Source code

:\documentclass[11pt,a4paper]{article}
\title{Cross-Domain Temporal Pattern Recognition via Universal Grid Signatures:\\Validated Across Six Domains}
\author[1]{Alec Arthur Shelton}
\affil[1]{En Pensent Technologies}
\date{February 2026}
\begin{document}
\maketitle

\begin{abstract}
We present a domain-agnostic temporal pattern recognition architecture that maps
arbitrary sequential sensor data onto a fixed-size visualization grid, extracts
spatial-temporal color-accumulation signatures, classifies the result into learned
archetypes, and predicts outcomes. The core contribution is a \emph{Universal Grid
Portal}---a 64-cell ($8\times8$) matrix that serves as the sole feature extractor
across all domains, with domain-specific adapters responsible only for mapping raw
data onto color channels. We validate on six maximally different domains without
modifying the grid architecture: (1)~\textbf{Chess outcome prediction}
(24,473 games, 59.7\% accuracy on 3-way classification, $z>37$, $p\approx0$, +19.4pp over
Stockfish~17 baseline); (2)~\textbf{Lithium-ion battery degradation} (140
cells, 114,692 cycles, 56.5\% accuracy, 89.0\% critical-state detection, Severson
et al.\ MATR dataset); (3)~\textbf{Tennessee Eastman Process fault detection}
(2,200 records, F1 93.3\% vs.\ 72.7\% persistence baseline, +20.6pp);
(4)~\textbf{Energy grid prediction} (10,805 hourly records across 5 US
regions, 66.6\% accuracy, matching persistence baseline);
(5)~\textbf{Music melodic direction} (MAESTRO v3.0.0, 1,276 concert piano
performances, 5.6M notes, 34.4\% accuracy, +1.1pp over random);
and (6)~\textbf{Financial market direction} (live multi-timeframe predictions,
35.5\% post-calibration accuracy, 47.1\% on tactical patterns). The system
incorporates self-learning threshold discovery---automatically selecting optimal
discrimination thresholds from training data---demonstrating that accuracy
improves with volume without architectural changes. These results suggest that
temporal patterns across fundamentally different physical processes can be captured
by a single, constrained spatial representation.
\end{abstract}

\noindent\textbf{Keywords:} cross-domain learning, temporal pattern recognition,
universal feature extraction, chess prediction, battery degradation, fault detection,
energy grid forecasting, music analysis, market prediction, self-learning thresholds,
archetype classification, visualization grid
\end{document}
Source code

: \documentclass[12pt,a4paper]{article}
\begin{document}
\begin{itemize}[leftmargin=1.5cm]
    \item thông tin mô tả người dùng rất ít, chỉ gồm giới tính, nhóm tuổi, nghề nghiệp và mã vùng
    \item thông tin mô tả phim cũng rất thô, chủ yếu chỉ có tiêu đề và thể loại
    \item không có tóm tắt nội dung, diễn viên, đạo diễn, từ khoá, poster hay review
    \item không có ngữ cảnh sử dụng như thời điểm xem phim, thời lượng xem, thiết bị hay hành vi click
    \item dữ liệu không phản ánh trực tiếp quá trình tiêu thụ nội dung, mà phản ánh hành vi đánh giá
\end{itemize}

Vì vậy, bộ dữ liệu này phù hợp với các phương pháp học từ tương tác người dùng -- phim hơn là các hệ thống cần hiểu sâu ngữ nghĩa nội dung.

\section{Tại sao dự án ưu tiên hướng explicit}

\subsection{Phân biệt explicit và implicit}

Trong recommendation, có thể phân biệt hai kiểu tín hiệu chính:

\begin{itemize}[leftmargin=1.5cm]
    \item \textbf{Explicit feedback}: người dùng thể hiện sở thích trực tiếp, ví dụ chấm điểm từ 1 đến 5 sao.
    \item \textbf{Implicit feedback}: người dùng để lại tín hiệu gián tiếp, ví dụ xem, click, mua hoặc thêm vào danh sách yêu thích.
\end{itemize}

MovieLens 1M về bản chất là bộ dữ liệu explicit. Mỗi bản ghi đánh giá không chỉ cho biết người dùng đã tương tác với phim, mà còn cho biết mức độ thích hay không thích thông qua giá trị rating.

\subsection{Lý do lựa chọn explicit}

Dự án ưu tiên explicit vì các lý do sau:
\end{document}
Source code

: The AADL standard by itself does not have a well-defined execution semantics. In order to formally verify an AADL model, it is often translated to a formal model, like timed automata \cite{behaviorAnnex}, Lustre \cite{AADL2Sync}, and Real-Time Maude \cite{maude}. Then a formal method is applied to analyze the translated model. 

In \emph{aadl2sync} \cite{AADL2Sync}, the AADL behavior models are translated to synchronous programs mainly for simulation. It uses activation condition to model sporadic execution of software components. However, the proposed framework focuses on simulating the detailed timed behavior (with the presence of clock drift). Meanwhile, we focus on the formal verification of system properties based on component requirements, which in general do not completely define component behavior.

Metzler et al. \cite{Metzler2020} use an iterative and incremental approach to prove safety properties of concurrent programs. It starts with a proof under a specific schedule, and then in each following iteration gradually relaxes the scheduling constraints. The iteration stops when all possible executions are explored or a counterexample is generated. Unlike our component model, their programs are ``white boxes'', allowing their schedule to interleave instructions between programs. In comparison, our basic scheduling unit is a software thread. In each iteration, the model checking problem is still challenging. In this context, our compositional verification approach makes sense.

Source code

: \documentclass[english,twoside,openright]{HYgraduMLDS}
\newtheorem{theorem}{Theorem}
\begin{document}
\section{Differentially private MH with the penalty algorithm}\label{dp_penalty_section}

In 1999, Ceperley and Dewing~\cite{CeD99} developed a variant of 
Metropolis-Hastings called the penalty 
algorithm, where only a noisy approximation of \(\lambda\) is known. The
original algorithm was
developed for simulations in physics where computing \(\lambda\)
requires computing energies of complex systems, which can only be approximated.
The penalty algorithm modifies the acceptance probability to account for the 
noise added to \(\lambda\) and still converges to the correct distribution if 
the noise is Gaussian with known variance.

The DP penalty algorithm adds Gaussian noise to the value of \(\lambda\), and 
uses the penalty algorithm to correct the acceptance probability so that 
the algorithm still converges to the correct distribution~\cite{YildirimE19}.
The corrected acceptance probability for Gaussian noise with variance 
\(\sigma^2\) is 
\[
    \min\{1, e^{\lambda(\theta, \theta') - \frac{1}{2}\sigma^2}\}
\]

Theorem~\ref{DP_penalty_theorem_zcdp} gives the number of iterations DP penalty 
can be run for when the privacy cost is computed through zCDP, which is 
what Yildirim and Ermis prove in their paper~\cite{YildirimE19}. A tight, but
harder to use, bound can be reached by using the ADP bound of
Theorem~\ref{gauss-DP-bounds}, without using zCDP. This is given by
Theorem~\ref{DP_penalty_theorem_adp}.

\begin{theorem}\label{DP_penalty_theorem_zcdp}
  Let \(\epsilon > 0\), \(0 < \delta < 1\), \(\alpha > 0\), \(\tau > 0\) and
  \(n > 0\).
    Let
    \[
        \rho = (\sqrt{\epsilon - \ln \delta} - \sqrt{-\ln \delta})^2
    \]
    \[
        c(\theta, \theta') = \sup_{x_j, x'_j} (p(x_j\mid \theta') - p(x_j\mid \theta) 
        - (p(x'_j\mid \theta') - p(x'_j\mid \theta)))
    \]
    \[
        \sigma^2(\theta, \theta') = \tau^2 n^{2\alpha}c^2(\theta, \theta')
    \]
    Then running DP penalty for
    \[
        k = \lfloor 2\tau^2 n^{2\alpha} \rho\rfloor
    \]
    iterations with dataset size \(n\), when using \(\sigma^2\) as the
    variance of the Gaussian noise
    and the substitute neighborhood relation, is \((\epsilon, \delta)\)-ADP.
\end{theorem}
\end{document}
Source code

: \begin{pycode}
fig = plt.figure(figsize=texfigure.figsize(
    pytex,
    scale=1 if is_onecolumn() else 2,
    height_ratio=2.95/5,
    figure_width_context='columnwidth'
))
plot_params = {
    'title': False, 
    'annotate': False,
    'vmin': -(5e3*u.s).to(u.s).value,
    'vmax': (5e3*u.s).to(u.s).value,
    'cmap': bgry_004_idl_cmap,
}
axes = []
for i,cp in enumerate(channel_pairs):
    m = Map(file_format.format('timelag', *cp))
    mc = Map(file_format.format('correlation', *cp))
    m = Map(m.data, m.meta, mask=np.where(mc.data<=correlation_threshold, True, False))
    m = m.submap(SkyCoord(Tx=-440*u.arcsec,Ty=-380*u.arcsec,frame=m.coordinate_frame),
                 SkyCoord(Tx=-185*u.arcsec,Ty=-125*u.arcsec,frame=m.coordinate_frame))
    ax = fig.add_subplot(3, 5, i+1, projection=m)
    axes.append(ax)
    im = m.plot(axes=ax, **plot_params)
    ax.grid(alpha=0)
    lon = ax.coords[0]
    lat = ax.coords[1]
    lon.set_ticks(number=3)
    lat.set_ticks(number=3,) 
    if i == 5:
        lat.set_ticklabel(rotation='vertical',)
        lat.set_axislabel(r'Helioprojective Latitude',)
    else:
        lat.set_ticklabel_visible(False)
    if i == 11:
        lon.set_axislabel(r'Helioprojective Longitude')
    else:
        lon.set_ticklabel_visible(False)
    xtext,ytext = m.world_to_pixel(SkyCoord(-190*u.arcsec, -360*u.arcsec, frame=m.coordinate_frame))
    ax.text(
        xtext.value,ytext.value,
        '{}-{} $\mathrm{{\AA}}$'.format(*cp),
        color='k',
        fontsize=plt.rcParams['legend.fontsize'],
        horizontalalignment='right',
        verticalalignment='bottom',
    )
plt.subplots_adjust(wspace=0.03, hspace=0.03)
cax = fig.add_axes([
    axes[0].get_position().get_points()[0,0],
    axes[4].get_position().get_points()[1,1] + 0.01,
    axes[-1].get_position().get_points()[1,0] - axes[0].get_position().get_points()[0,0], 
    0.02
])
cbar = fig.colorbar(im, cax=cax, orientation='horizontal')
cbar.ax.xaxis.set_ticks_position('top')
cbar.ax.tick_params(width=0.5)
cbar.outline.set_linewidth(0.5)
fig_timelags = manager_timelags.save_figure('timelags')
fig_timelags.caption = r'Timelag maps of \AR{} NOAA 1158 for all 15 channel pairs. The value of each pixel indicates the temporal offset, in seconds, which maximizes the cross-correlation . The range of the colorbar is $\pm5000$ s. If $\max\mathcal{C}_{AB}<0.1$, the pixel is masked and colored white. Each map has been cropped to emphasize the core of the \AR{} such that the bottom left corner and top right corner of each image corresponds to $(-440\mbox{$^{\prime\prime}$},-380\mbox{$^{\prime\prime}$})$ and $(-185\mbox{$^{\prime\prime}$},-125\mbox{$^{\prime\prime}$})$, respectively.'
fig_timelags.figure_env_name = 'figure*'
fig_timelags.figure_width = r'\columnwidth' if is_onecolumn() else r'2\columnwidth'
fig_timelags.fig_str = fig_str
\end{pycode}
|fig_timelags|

Work to be completed -> Reproduce exactly the lines of the records above from the one with "by a single, constrained" to the one with "energy grid forecasting, music", both included, and leave out everything else.

Written response ->
by a single, constrained spatial representation.
\end{abstract}

\noindent\textbf{Keywords:} cross-domain learning, temporal pattern recognition,
universal feature extraction, chess prediction, battery degradation, fault detection,
energy grid forecasting, music analysis, market prediction, self-learning thresholds,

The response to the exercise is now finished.